The greatest tennis player of all time is returning to the sport’s most prestigious tournament. But this time around, one side needs the other more than ever. And Serena Williams isn’t the thirsty one.
Earlier this week, The All England Club announced that Williams will be granted a wild-card entry to participate in the singles tournaments as she hopes to capture her elusive 24th Grand Slam singles win after a year off.
When Williams plays, people watch. That’s why, in 2022, Williams is doing The All England Club a favor. She doesn’t need them. The tournament — and sport — needs her. As a legendary sports icon that changed the way her sport is played, and viewed, and as an athlete that makes more money off the court than she does on it, at age 40, referring to Williams as someone who plays tennis instead of just viewing her as a “tennis player” isn’t a diss, it’s a fact.

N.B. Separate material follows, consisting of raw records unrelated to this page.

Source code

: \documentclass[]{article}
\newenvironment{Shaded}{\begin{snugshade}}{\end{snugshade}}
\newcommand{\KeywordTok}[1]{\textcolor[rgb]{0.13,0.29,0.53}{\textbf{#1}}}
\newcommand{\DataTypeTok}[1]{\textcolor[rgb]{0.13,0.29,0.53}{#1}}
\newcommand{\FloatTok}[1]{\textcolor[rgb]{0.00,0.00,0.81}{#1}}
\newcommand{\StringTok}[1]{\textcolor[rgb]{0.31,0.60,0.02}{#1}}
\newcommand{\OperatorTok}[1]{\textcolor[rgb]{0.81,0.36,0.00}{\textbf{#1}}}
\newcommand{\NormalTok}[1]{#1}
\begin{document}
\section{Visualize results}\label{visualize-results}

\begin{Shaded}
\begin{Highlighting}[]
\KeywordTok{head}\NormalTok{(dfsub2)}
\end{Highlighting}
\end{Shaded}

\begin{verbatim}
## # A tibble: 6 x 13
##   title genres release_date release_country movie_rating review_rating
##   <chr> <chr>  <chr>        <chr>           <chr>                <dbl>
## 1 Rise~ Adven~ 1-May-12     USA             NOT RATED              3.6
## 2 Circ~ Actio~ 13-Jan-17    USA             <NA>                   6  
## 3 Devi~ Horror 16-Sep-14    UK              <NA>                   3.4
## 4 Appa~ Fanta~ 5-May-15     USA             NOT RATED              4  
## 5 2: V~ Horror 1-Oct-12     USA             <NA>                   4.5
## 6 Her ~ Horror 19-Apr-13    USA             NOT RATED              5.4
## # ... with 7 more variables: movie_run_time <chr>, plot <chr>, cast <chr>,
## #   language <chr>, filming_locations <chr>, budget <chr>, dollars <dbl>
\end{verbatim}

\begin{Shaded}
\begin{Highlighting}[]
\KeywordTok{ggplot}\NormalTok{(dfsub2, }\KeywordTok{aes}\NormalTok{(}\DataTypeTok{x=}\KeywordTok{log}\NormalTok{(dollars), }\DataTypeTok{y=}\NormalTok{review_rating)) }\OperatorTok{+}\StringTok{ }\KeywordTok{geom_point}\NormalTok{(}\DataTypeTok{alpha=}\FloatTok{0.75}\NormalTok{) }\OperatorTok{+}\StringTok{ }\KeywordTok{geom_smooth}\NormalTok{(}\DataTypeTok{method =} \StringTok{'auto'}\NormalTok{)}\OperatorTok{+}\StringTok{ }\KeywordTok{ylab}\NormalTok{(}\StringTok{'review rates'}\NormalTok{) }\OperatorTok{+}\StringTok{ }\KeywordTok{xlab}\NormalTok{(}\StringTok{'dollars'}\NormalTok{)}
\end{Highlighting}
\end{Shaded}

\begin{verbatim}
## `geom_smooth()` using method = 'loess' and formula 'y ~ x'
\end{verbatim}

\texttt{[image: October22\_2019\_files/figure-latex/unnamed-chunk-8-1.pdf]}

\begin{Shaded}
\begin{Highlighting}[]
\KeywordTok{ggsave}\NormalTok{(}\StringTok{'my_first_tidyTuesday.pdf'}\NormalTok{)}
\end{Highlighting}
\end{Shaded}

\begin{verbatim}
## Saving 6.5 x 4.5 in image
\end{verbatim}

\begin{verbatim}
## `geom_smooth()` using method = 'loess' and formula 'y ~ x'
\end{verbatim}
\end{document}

If Williams woke up tomorrow morning and decided to retire, she’d be OK. But, tennis wouldn’t. Williams has won Wimbledon 7 times as a solo act and came in second in 2018 and 2019. According to SportsMediaWatch, after Williams retired in the first round with an injury during last summer’s tournament, the finals between Ashleigh Barty and Karolína Plíšková averaged just 1.09 million viewers, which was down 55 percent from the 2019 finals that Williams played in. Last year’s finals matchup without Williams was also the smallest audience for any Wimbledon singles final since ESPN began airing the event exclusively in 2011.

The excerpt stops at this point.